Facts & Arguments is a daily personal piece submitted by readers. Have a story to tell? See our guidelines at tgam.ca/essayguide.

I jumped around from contract to contract during my first two years in education, teaching everything from Grade 5 to Grade 12. Then I got a permanent gig and hit the jackpot – Grade 4! It's the perfect age. The kids are old enough to have mature conversations but young enough to still think their teacher is cool. I taught Grade 4 for three great years.

Then I moved school boards, applied for another Grade 4 position and got Grade 1 instead. I panicked. I had no idea how to teach six-year-olds: Whenever I had seen them in the halls trying to get their snow pants off, I'd always felt bad for their teacher. Now I was going to be that teacher.

A year later, I've survived, and for any teacher following in my footsteps this fall I'd like to offer up my field notes. Welcome to Grade 1, where:

1. Falling off chairs is epidemic. A Grade 1's physiology is comparable to a penguin's: They both waddle around aimlessly, have no ability to catch balls or use scissors and jabber on about things that don't seem to make any sense. They also have difficulty balancing themselves. Imagine 23 penguins trying to sit on chairs. This is what my classroom looks like. One week I took a tally. In total, my students fell off their chairs 44 times. There's a vast variety of falls – the backward flip, the wiggly-leg tangle, the forward bang, the sideways slide and the slow-motion smash. No amount of cautioning can prevent these falls.

2. Everything takes forever. My colleagues warned me that Grade 1s are slow, but slow doesn't do them justice. They are sloths. It takes them 40 minutes to write their name, even if their name is Bob. Erasing a letter takes 30 minutes. Opening a Tupperware container takes the whole lunch period. But the worst is Duo-Tangs: It takes an hour to put in one sheet of paper. After training for a month, we got it down to 20 minutes. One day, in an attempt to empathize, I limited myself to using my left hand (I'm right-handed). I am much more understanding now.

Eleanor Rosenberg for the Globe and Mail

3. Instructions? What instructions? In teachers’ college, we learned all kinds of strategies (and lingo) to help kids understand concepts and assignments. For example, when teaching them how to write a letter to someone, you would give them an example first (modelled writing) then write one with them (shared writing). Pupils then discuss their ideas (think-pair-share) and you create a checklist of what they need to do (success criteria). Finally, you model it one more time and ask if there are any questions.

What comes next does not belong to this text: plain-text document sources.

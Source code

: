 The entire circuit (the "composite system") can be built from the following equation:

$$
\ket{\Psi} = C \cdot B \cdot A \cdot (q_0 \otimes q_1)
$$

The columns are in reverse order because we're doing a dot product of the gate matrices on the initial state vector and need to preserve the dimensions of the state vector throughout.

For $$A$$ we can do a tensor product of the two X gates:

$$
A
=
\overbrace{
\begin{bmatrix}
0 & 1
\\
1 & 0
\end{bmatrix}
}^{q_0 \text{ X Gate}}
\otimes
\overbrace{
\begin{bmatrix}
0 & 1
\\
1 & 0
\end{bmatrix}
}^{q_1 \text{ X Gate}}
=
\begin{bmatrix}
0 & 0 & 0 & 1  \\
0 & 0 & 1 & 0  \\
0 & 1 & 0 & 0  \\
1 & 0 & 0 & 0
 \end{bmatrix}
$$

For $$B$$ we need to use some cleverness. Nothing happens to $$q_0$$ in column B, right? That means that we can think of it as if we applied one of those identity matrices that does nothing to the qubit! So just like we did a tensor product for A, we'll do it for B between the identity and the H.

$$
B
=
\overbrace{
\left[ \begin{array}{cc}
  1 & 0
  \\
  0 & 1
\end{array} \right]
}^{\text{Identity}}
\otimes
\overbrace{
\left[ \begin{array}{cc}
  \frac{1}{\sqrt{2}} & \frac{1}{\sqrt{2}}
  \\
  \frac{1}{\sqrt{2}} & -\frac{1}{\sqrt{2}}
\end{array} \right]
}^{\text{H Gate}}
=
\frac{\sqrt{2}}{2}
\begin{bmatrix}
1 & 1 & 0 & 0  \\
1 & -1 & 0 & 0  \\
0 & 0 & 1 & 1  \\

“No questions?” I ask. “Are you sure?” I ask again. “Okay, then. Go ahead and start your work.”

Now comes the moment of the blank stares. After a short silence, one kid inevitably raises their hand and asks: “What are we supposed to do?”

To be fair, this happens in every grade, but only in Grade 1 does it happen when you are teaching how to sharpen a pencil. This is why I go to bed at 8:30 on weekdays.

4. Bladder control is still an issue. In the first week of school, two kids wet their pants. One was very comfortable with that fact. He walked around for 30 minutes until I realized why his pants were two different shades of brown. The other student refused to move from her seat and wouldn’t tell me what was wrong. At recess, she finally told me, but refused to budge until I offered to drape my coat around her. That night, I went to the dry cleaner and found out that coats are expensive to clean. Which brings me to expenses.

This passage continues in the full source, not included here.